Wine Blogging Wednesday #50: Which Wine, Which Wilderness?

Or also known as: Wine Blogging Wednesday #50: Which Wine, Which Wilderness for the Wild Walla Walla Wine Woman? Sorry, I had to take advantage of all of the "W's"

My wine blogging friend, Russ Beebee (aka Wine Hiker) at Winehiker Witiculture is the host for WBW #50 this glorious fall month of October. For this significant number 50, Russ has asked his fellow wine bloggers to get outdoors and celebrate the season with a hike 50 miles of our home and finish with a post-picnic and a good bottle of wine.

Sorry Russ, unfortunately, the last few weekends have not allowed me an extra 50 miles, so I made this WBW easy - - so easy it was a walk in the park. Oh wait - -it was a walk in the park - - the grand dame of all Walla Walla parks - - Pioneer Park!

Autumn is my favorite time of the year and especially in Walla Walla. As I tickle through my Rolodex full of memories I have taken many walks through this beautiful 58-acres (and no matter the season, it's always beautiful), since I first learned how to walk. I have looked through the assortment of colored leaves and nuts on the ground left by Mother Nature. I have taken in the silence under an old tree only to hear the cracking of bark from a nearby sycamore. Pioneer Park is home to many of Washington State’s record trees, some planted around the turn of the 20th Century and many recorded as the largest known of their species in the state.

The crowning glory of the park is the gazebo in the center of the park and now a city landmark that was built in 1910 at a cost of $1,250. The land for the park was purchased in 1901 and John C. Olmstead, the architect who was also responsible for the design of New York City’s Central Park, arrived in Walla Walla in 1906 and influenced the designs of Walla Walla’s first city parks. Besides a water fountain, community center, rose garden, playground, whimsical Tom Otterness sculpture and duck ponds, Pioneer Park also has an aviary that is home to approximately 200 exotic birds.

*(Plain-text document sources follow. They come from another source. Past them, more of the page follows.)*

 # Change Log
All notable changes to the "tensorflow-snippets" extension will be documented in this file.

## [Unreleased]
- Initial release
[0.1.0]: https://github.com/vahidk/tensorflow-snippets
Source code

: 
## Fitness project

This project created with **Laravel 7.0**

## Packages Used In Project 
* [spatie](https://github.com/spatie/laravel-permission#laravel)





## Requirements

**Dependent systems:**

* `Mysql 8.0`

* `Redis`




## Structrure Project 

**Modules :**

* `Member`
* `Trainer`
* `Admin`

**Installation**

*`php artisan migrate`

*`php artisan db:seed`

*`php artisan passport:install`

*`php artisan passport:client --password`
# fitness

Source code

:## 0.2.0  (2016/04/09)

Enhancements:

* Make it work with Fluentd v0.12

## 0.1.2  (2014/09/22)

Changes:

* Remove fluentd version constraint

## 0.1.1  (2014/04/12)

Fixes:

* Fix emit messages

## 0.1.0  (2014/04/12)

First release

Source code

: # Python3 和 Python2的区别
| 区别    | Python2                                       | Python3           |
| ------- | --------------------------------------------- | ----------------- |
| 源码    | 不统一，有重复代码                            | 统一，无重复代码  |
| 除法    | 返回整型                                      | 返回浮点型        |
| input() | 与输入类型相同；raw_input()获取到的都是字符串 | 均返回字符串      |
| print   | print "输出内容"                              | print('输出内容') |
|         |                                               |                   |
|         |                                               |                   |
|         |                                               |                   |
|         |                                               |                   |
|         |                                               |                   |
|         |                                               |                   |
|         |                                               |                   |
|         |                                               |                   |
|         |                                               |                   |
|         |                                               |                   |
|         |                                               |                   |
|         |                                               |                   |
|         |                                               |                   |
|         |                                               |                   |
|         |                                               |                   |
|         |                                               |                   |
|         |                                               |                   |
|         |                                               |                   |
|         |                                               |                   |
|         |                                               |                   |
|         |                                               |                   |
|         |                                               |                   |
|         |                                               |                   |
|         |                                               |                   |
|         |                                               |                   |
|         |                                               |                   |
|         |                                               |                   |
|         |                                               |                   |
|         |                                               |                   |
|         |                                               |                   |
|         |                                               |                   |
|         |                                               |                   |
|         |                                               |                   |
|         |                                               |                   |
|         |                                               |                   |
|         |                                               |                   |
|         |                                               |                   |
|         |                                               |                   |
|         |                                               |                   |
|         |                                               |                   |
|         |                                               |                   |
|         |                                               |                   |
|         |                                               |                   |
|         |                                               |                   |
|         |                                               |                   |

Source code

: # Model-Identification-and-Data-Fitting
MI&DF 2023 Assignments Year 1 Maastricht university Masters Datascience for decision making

After a walk in the park with Chloe, my four-legged companion, we had our post pic-nic and wine (Chloe had water) at home due to the city codes regarding alcohol - - and besides, rain was on the way. A nosh from an assortment of charcuterie and imported cheese, a few nibbles of pecans with a glaze tasting similiar to pecan pie filling, and crisp bites of juicy Asian pear slices, along with my wine of choice.

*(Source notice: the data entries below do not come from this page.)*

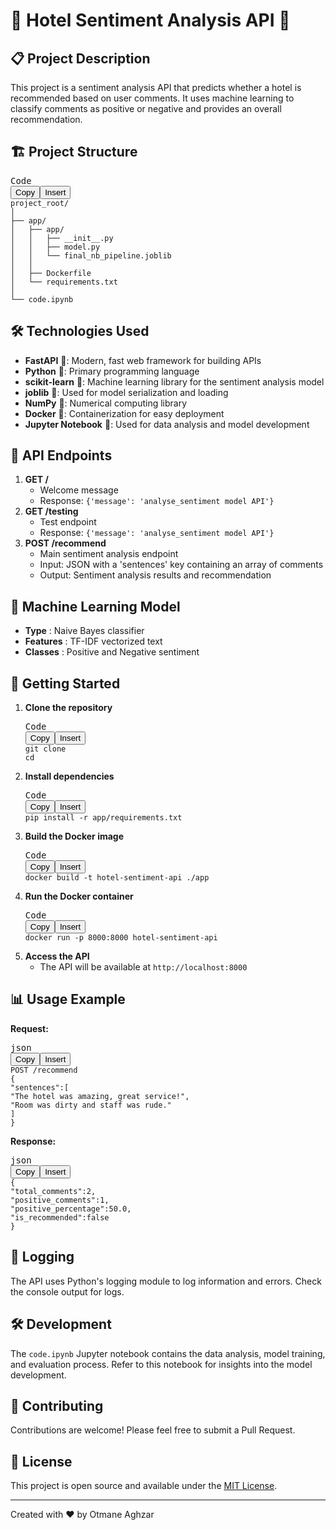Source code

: # 🏨 Hotel Sentiment Analysis API 🌟

## 📋 Project Description

This project is a sentiment analysis API that predicts whether a hotel is recommended based on user comments. It uses machine learning to classify comments as positive or negative and provides an overall recommendation.

## 🏗️ Project Structure

<pre><div><div class="relative -mb-[1px] flex flex-row items-center justify-between rounded-t border border-gray-700 px-2 py-0.5"><div class="absolute inset-0 bg-gray-500 opacity-20"></div><div class="font-sans text-sm text-ide-text-color">Code</div><div><button data-tooltip="Copied!" class="relative z-10 rounded px-2 py-1 text-xs whitespace-nowrap text-ide-text-color font-sans hover:bg-gray-500/10 cursor-pointer disabled:cursor-not-allowed after:absolute after:-bottom-1 after:left-2/4 after:-translate-x-1/2 after:translate-y-full after:rounded after:bg-black after:px-1 after:py-0.5 after:text-xs after:text-white after:opacity-0 transition-opacity after:duration-200 after:content-[attr(data-tooltip)]">Copy</button><button data-tooltip="Inserted!" class="relative z-10 rounded px-2 py-1 text-xs whitespace-nowrap text-ide-text-color font-sans hover:bg-gray-500/10 cursor-pointer disabled:cursor-not-allowed after:absolute after:-bottom-1 after:left-2/4 after:-translate-x-1/2 after:translate-y-full after:rounded after:bg-black after:px-1 after:py-0.5 after:text-xs after:text-white after:opacity-0 transition-opacity after:duration-200 after:content-[attr(data-tooltip)]">Insert</button></div></div><div class="relative box-border overflow-hidden rounded-[0.25em] border border-gray-700" aria-label="highlighted-code-"><div class="overflow-x-auto bg-editor-content-area p-3"><code node="[object Object]" aria-label="plain-code-" class="text-sm">project_root/
│
├── app/
│   ├── app/
│   │   ├── __init__.py
│   │   ├── model.py
│   │   └── final_nb_pipeline.joblib
│   │
│   ├── Dockerfile
│   └── requirements.txt
│
└── code.ipynb</code></div></div></div></pre>

## 🛠️ Technologies Used

* **FastAPI** 🚀: Modern, fast web framework for building APIs
* **Python** 🐍: Primary programming language
* **scikit-learn** 🧠: Machine learning library for the sentiment analysis model
* **joblib** 💾: Used for model serialization and loading
* **NumPy** 🔢: Numerical computing library
* **Docker** 🐳: Containerization for easy deployment
* **Jupyter Notebook** 📓: Used for data analysis and model development

## 🔌 API Endpoints

1. **GET /**
   * Welcome message
   * Response: `{'message': 'analyse_sentiment model API'}`
2. **GET /testing**
   * Test endpoint
   * Response: `{'message': 'analyse_sentiment model API'}`
3. **POST /recommend**
   * Main sentiment analysis endpoint
   * Input: JSON with a 'sentences' key containing an array of comments
   * Output: Sentiment analysis results and recommendation

## 🧠 Machine Learning Model

* **Type** : Naive Bayes classifier
* **Features** : TF-IDF vectorized text
* **Classes** : Positive and Negative sentiment

## 🚀 Getting Started

1. **Clone the repository**
   <pre><div><div class="relative -mb-[1px] flex flex-row items-center justify-between rounded-t border border-gray-700 px-2 py-0.5"><div class="absolute inset-0 bg-gray-500 opacity-20"></div><div class="font-sans text-sm text-ide-text-color">Code</div><div><button data-tooltip="Copied!" class="relative z-10 rounded px-2 py-1 text-xs whitespace-nowrap text-ide-text-color font-sans hover:bg-gray-500/10 cursor-pointer disabled:cursor-not-allowed after:absolute after:-bottom-1 after:left-2/4 after:-translate-x-1/2 after:translate-y-full after:rounded after:bg-black after:px-1 after:py-0.5 after:text-xs after:text-white after:opacity-0 transition-opacity after:duration-200 after:content-[attr(data-tooltip)]">Copy</button><button data-tooltip="Inserted!" class="relative z-10 rounded px-2 py-1 text-xs whitespace-nowrap text-ide-text-color font-sans hover:bg-gray-500/10 cursor-pointer disabled:cursor-not-allowed after:absolute after:-bottom-1 after:left-2/4 after:-translate-x-1/2 after:translate-y-full after:rounded after:bg-black after:px-1 after:py-0.5 after:text-xs after:text-white after:opacity-0 transition-opacity after:duration-200 after:content-[attr(data-tooltip)]">Insert</button></div></div><div class="relative box-border overflow-hidden rounded-[0.25em] border border-gray-700" aria-label="highlighted-code-"><div class="overflow-x-auto bg-editor-content-area p-3"><code node="[object Object]" aria-label="plain-code-" class="text-sm">git clone <repository-url>
   cd <project-directory></code></div></div></div></pre>
2. **Install dependencies**
   <pre><div><div class="relative -mb-[1px] flex flex-row items-center justify-between rounded-t border border-gray-700 px-2 py-0.5"><div class="absolute inset-0 bg-gray-500 opacity-20"></div><div class="font-sans text-sm text-ide-text-color">Code</div><div><button data-tooltip="Copied!" class="relative z-10 rounded px-2 py-1 text-xs whitespace-nowrap text-ide-text-color font-sans hover:bg-gray-500/10 cursor-pointer disabled:cursor-not-allowed after:absolute after:-bottom-1 after:left-2/4 after:-translate-x-1/2 after:translate-y-full after:rounded after:bg-black after:px-1 after:py-0.5 after:text-xs after:text-white after:opacity-0 transition-opacity after:duration-200 after:content-[attr(data-tooltip)]">Copy</button><button data-tooltip="Inserted!" class="relative z-10 rounded px-2 py-1 text-xs whitespace-nowrap text-ide-text-color font-sans hover:bg-gray-500/10 cursor-pointer disabled:cursor-not-allowed after:absolute after:-bottom-1 after:left-2/4 after:-translate-x-1/2 after:translate-y-full after:rounded after:bg-black after:px-1 after:py-0.5 after:text-xs after:text-white after:opacity-0 transition-opacity after:duration-200 after:content-[attr(data-tooltip)]">Insert</button></div></div><div class="relative box-border overflow-hidden rounded-[0.25em] border border-gray-700" aria-label="highlighted-code-"><div class="overflow-x-auto bg-editor-content-area p-3"><code node="[object Object]" aria-label="plain-code-" class="text-sm">pip install -r app/requirements.txt</code></div></div></div></pre>
3. **Build the Docker image**
   <pre><div><div class="relative -mb-[1px] flex flex-row items-center justify-between rounded-t border border-gray-700 px-2 py-0.5"><div class="absolute inset-0 bg-gray-500 opacity-20"></div><div class="font-sans text-sm text-ide-text-color">Code</div><div><button data-tooltip="Copied!" class="relative z-10 rounded px-2 py-1 text-xs whitespace-nowrap text-ide-text-color font-sans hover:bg-gray-500/10 cursor-pointer disabled:cursor-not-allowed after:absolute after:-bottom-1 after:left-2/4 after:-translate-x-1/2 after:translate-y-full after:rounded after:bg-black after:px-1 after:py-0.5 after:text-xs after:text-white after:opacity-0 transition-opacity after:duration-200 after:content-[attr(data-tooltip)]">Copy</button><button data-tooltip="Inserted!" class="relative z-10 rounded px-2 py-1 text-xs whitespace-nowrap text-ide-text-color font-sans hover:bg-gray-500/10 cursor-pointer disabled:cursor-not-allowed after:absolute after:-bottom-1 after:left-2/4 after:-translate-x-1/2 after:translate-y-full after:rounded after:bg-black after:px-1 after:py-0.5 after:text-xs after:text-white after:opacity-0 transition-opacity after:duration-200 after:content-[attr(data-tooltip)]">Insert</button></div></div><div class="relative box-border overflow-hidden rounded-[0.25em] border border-gray-700" aria-label="highlighted-code-"><div class="overflow-x-auto bg-editor-content-area p-3"><code node="[object Object]" aria-label="plain-code-" class="text-sm">docker build -t hotel-sentiment-api ./app</code></div></div></div></pre>
4. **Run the Docker container**
   <pre><div><div class="relative -mb-[1px] flex flex-row items-center justify-between rounded-t border border-gray-700 px-2 py-0.5"><div class="absolute inset-0 bg-gray-500 opacity-20"></div><div class="font-sans text-sm text-ide-text-color">Code</div><div><button data-tooltip="Copied!" class="relative z-10 rounded px-2 py-1 text-xs whitespace-nowrap text-ide-text-color font-sans hover:bg-gray-500/10 cursor-pointer disabled:cursor-not-allowed after:absolute after:-bottom-1 after:left-2/4 after:-translate-x-1/2 after:translate-y-full after:rounded after:bg-black after:px-1 after:py-0.5 after:text-xs after:text-white after:opacity-0 transition-opacity after:duration-200 after:content-[attr(data-tooltip)]">Copy</button><button data-tooltip="Inserted!" class="relative z-10 rounded px-2 py-1 text-xs whitespace-nowrap text-ide-text-color font-sans hover:bg-gray-500/10 cursor-pointer disabled:cursor-not-allowed after:absolute after:-bottom-1 after:left-2/4 after:-translate-x-1/2 after:translate-y-full after:rounded after:bg-black after:px-1 after:py-0.5 after:text-xs after:text-white after:opacity-0 transition-opacity after:duration-200 after:content-[attr(data-tooltip)]">Insert</button></div></div><div class="relative box-border overflow-hidden rounded-[0.25em] border border-gray-700" aria-label="highlighted-code-"><div class="overflow-x-auto bg-editor-content-area p-3"><code node="[object Object]" aria-label="plain-code-" class="text-sm">docker run -p 8000:8000 hotel-sentiment-api</code></div></div></div></pre>
5. **Access the API**
   * The API will be available at `http://localhost:8000`

## 📊 Usage Example

**Request:**

<pre><div><div class="relative -mb-[1px] flex flex-row items-center justify-between rounded-t border border-gray-700 px-2 py-0.5"><div class="absolute inset-0 bg-gray-500 opacity-20"></div><div class="font-sans text-sm text-ide-text-color">json</div><div><button data-tooltip="Copied!" class="relative z-10 rounded px-2 py-1 text-xs whitespace-nowrap text-ide-text-color font-sans hover:bg-gray-500/10 cursor-pointer disabled:cursor-not-allowed after:absolute after:-bottom-1 after:left-2/4 after:-translate-x-1/2 after:translate-y-full after:rounded after:bg-black after:px-1 after:py-0.5 after:text-xs after:text-white after:opacity-0 transition-opacity after:duration-200 after:content-[attr(data-tooltip)]">Copy</button><button data-tooltip="Inserted!" class="relative z-10 rounded px-2 py-1 text-xs whitespace-nowrap text-ide-text-color font-sans hover:bg-gray-500/10 cursor-pointer disabled:cursor-not-allowed after:absolute after:-bottom-1 after:left-2/4 after:-translate-x-1/2 after:translate-y-full after:rounded after:bg-black after:px-1 after:py-0.5 after:text-xs after:text-white after:opacity-0 transition-opacity after:duration-200 after:content-[attr(data-tooltip)]">Insert</button></div></div><div class="language-json relative box-border overflow-hidden rounded-[0.25em] border border-gray-700" aria-label="highlighted-code-language-json"><div class="w-full overflow-x-auto"><div><code><span>POST /recommend
</span><span></span><span class="token">{</span><span>
</span><span></span><span class="token">"sentences"</span><span class="token">:</span><span></span><span class="token">[</span><span>
</span><span></span><span class="token">"The hotel was amazing, great service!"</span><span class="token">,</span><span>
</span><span></span><span class="token">"Room was dirty and staff was rude."</span><span>
</span><span></span><span class="token">]</span><span>
</span><span></span><span class="token">}</span></code></div></div></div></div></pre>

**Response:**

<pre><div><div class="relative -mb-[1px] flex flex-row items-center justify-between rounded-t border border-gray-700 px-2 py-0.5"><div class="absolute inset-0 bg-gray-500 opacity-20"></div><div class="font-sans text-sm text-ide-text-color">json</div><div><button data-tooltip="Copied!" class="relative z-10 rounded px-2 py-1 text-xs whitespace-nowrap text-ide-text-color font-sans hover:bg-gray-500/10 cursor-pointer disabled:cursor-not-allowed after:absolute after:-bottom-1 after:left-2/4 after:-translate-x-1/2 after:translate-y-full after:rounded after:bg-black after:px-1 after:py-0.5 after:text-xs after:text-white after:opacity-0 transition-opacity after:duration-200 after:content-[attr(data-tooltip)]">Copy</button><button data-tooltip="Inserted!" class="relative z-10 rounded px-2 py-1 text-xs whitespace-nowrap text-ide-text-color font-sans hover:bg-gray-500/10 cursor-pointer disabled:cursor-not-allowed after:absolute after:-bottom-1 after:left-2/4 after:-translate-x-1/2 after:translate-y-full after:rounded after:bg-black after:px-1 after:py-0.5 after:text-xs after:text-white after:opacity-0 transition-opacity after:duration-200 after:content-[attr(data-tooltip)]">Insert</button></div></div><div class="language-json relative box-border overflow-hidden rounded-[0.25em] border border-gray-700" aria-label="highlighted-code-language-json"><div class="w-full overflow-x-auto"><div><code><span class="token">{</span><span>
</span><span></span><span class="token">"total_comments"</span><span class="token">:</span><span></span><span class="token">2</span><span class="token">,</span><span>
</span><span></span><span class="token">"positive_comments"</span><span class="token">:</span><span></span><span class="token">1</span><span class="token">,</span><span>
</span><span></span><span class="token">"positive_percentage"</span><span class="token">:</span><span></span><span class="token">50.0</span><span class="token">,</span><span>
</span><span></span><span class="token">"is_recommended"</span><span class="token">:</span><span></span><span class="token">false</span><span>
</span><span></span><span class="token">}</span></code></div></div></div></div></pre>

## 📝 Logging

The API uses Python's logging module to log information and errors. Check the console output for logs.

## 🛠️ Development

The `code.ipynb` Jupyter notebook contains the data analysis, model training, and evaluation process. Refer to this notebook for insights into the model development.

## 🤝 Contributing

Contributions are welcome! Please feel free to submit a Pull Request.

## 📄 License

This project is open source and available under the [MIT License](https://file+.vscode-resource.vscode-cdn.net/c%3A/Users/ADmiN/.vscode/extensions/codeium.codeium-1.30.2/dist/LICENSE).

---

Created with ❤️ by Otmane Aghzar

100% Cabernet Franc is one of my favorite varietals for rose' and Steve Brooks from Trust Cellars Rose - 2007 has produced such a glorious pink wine. It's a full bodied wine showing flavors of cherry pie and spicy notes of cinnamon. Mmm...like cherry pie out of the oven! The spiciness of the flavors and the cool temperature of the wine was such a perfect match with the selection of salami and cheese and seemed to add a tart, yet extra juicy flavor to my mouthful of crunchy fruit and nuts.

When I asked Steve if he had used the saignee method for his rose production, he looked amusingly shocked and laughed while telling me, "No," his rose' was the real deal! He had deliberately set out to make a rose and did not "bleed" out the juice from a fermenting Cabernet Franc to improve the original red wine. Yup, there's a good reason the name on this bottle of wine is "Trust." And Trust Rose' is a great example that rosados, rosatos, and roses' have caught on and they are no longer the "blush" that we use to know. Even the color of the wine in the glass is elegant, yet showing a bit of whimsy from the label. And no bother, now that summer is behind us, this refreshing bottle of pink will continue be a perfect match for the Thanksgiving turkey - - that is if one can leave it alone until the holidays! Cheers!